>>>>>

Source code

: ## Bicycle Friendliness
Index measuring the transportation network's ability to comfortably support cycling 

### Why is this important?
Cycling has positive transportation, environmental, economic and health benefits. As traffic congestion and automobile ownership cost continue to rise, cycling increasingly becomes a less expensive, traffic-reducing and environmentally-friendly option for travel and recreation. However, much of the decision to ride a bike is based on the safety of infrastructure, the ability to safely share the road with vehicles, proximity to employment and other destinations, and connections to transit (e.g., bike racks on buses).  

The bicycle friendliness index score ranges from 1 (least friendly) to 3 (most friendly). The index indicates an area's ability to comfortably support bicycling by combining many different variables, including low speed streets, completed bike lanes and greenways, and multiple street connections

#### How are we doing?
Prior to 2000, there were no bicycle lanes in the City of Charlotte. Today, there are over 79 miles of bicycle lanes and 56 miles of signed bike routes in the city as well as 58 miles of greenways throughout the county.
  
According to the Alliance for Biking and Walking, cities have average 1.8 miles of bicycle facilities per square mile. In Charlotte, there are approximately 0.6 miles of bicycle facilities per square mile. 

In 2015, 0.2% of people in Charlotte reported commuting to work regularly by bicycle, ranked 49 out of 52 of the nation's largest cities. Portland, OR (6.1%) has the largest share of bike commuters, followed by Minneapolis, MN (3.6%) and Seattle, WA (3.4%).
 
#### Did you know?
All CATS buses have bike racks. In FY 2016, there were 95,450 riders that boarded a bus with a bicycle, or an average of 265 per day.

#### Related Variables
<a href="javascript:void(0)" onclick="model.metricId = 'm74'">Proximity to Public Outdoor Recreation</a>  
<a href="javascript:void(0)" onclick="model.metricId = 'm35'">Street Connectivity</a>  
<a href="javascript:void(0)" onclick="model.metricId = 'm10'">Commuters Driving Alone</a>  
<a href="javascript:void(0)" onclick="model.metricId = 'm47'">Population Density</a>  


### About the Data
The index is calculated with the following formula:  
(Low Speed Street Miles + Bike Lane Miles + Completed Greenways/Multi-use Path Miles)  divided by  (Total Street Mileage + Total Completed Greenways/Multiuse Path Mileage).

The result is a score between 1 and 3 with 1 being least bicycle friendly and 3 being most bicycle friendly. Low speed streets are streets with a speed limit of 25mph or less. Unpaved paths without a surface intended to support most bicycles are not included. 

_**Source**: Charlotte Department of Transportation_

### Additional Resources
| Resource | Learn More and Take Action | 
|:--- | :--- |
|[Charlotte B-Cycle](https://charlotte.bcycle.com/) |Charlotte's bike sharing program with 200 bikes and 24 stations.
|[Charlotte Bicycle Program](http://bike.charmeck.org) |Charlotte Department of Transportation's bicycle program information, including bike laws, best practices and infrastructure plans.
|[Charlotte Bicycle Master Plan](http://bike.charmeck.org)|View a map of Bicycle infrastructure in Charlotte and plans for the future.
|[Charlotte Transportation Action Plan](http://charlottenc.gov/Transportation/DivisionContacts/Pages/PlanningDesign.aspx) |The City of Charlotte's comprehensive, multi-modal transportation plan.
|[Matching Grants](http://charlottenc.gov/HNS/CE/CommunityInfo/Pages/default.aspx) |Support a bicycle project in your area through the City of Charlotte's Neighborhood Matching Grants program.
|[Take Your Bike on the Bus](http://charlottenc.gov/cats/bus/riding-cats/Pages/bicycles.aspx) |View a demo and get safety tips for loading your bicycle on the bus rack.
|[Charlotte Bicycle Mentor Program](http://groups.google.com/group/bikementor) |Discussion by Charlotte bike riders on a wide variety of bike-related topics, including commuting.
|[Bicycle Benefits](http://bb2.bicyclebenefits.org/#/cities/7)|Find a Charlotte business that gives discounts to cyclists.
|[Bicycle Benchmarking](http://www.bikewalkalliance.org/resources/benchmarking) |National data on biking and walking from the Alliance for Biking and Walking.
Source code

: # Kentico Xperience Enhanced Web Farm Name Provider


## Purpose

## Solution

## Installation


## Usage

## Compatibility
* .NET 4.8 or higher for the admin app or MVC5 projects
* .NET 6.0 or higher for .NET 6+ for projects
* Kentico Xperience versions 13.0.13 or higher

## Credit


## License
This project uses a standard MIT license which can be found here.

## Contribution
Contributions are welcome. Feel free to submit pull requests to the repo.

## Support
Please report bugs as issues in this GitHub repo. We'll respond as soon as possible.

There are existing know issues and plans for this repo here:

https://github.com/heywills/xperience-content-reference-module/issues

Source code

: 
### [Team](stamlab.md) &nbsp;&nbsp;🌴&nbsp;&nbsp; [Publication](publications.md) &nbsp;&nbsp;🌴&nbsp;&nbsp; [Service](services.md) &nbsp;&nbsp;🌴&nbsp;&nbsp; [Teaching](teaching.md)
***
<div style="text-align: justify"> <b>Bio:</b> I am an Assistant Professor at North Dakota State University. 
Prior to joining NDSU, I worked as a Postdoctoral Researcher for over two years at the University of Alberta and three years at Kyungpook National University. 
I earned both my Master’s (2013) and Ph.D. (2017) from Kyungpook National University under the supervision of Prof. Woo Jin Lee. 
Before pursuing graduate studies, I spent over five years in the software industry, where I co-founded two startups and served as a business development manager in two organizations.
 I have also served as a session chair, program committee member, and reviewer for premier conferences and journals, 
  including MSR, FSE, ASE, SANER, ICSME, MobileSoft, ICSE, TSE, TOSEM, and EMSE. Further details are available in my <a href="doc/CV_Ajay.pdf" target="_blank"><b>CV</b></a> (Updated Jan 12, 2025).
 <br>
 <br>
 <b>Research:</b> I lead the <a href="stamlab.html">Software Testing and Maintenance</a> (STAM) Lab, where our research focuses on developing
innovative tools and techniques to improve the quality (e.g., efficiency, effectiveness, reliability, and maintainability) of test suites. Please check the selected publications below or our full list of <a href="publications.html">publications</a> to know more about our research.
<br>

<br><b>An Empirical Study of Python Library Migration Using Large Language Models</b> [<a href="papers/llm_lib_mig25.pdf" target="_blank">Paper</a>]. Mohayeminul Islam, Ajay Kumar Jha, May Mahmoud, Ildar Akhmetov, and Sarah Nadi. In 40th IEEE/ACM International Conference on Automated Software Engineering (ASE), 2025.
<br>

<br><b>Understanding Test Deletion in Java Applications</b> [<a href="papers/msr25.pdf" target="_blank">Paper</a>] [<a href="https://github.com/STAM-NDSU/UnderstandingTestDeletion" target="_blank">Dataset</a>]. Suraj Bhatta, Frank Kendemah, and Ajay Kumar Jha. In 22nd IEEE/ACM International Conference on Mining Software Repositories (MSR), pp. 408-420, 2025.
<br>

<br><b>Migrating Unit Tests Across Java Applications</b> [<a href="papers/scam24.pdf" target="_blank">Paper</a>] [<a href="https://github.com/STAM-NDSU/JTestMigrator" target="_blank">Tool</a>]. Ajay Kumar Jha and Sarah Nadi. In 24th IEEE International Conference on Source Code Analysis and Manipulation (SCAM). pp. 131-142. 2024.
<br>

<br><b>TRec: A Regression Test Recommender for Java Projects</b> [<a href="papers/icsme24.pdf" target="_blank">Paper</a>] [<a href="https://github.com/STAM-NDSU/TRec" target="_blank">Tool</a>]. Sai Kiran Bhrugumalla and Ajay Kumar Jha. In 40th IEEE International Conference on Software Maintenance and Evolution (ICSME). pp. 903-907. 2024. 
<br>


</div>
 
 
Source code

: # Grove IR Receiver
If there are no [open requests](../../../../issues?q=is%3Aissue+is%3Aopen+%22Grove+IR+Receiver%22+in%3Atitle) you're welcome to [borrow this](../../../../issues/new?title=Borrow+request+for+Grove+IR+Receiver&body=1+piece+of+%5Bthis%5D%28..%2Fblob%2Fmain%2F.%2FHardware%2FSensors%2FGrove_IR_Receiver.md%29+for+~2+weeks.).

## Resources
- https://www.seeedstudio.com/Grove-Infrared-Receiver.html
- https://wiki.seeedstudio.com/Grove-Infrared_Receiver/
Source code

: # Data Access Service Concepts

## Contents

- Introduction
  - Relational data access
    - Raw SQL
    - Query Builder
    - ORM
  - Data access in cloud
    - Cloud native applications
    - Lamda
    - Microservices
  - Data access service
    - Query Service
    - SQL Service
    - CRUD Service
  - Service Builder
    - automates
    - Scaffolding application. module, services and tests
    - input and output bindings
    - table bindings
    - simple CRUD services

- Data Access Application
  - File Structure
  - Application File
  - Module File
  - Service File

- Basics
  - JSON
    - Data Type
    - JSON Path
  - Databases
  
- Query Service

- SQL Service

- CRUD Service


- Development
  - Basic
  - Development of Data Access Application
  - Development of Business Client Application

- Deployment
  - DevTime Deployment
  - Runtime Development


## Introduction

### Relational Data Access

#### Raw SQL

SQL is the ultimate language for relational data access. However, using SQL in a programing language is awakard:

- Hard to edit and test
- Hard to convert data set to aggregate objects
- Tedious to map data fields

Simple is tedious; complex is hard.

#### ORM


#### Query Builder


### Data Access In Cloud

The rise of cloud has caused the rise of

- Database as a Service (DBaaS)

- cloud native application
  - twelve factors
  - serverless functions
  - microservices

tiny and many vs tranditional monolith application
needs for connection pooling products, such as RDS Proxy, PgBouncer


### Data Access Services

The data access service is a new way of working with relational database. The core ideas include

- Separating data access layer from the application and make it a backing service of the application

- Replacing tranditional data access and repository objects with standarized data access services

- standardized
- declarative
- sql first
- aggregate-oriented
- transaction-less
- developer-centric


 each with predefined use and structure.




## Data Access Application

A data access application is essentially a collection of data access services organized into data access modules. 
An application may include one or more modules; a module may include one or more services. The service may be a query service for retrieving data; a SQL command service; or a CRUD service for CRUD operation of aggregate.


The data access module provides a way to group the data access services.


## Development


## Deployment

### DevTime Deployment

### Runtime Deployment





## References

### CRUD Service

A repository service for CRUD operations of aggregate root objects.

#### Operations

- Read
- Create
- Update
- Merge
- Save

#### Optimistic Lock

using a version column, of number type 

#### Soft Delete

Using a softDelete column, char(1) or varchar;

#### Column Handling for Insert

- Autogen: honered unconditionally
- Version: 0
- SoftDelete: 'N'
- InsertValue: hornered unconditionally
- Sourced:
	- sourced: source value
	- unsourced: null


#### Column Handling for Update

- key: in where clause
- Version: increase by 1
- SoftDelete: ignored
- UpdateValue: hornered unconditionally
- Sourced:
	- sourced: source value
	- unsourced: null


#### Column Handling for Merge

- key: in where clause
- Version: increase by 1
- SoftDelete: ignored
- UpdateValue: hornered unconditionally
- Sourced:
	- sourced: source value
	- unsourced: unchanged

<<<<<

▶ _INSTRUCTIONS TO FOLLOW_: Using the listing above, copy exactly the line that contains "innovative tools and", the line that contains "Grove IR Receiver", and each line that falls between them.

▶ _THE COMPLETED TASK_:
innovative tools and techniques to improve the quality (e.g., efficiency, effectiveness, reliability, and maintainability) of test suites. Please check the selected publications below or our full list of <a href="publications.html">publications</a> to know more about our research.
<br>

<br><b>An Empirical Study of Python Library Migration Using Large Language Models</b> [<a href="papers/llm_lib_mig25.pdf" target="_blank">Paper</a>]. Mohayeminul Islam, Ajay Kumar Jha, May Mahmoud, Ildar Akhmetov, and Sarah Nadi. In 40th IEEE/ACM International Conference on Automated Software Engineering (ASE), 2025.
<br>

<br><b>Understanding Test Deletion in Java Applications</b> [<a href="papers/msr25.pdf" target="_blank">Paper</a>] [<a href="https://github.com/STAM-NDSU/UnderstandingTestDeletion" target="_blank">Dataset</a>]. Suraj Bhatta, Frank Kendemah, and Ajay Kumar Jha. In 22nd IEEE/ACM International Conference on Mining Software Repositories (MSR), pp. 408-420, 2025.
<br>

<br><b>Migrating Unit Tests Across Java Applications</b> [<a href="papers/scam24.pdf" target="_blank">Paper</a>] [<a href="https://github.com/STAM-NDSU/JTestMigrator" target="_blank">Tool</a>]. Ajay Kumar Jha and Sarah Nadi. In 24th IEEE International Conference on Source Code Analysis and Manipulation (SCAM). pp. 131-142. 2024.
<br>

<br><b>TRec: A Regression Test Recommender for Java Projects</b> [<a href="papers/icsme24.pdf" target="_blank">Paper</a>] [<a href="https://github.com/STAM-NDSU/TRec" target="_blank">Tool</a>]. Sai Kiran Bhrugumalla and Ajay Kumar Jha. In 40th IEEE International Conference on Software Maintenance and Evolution (ICSME). pp. 903-907. 2024. 
<br>


</div>
 
 
Source code

: # Grove IR Receiver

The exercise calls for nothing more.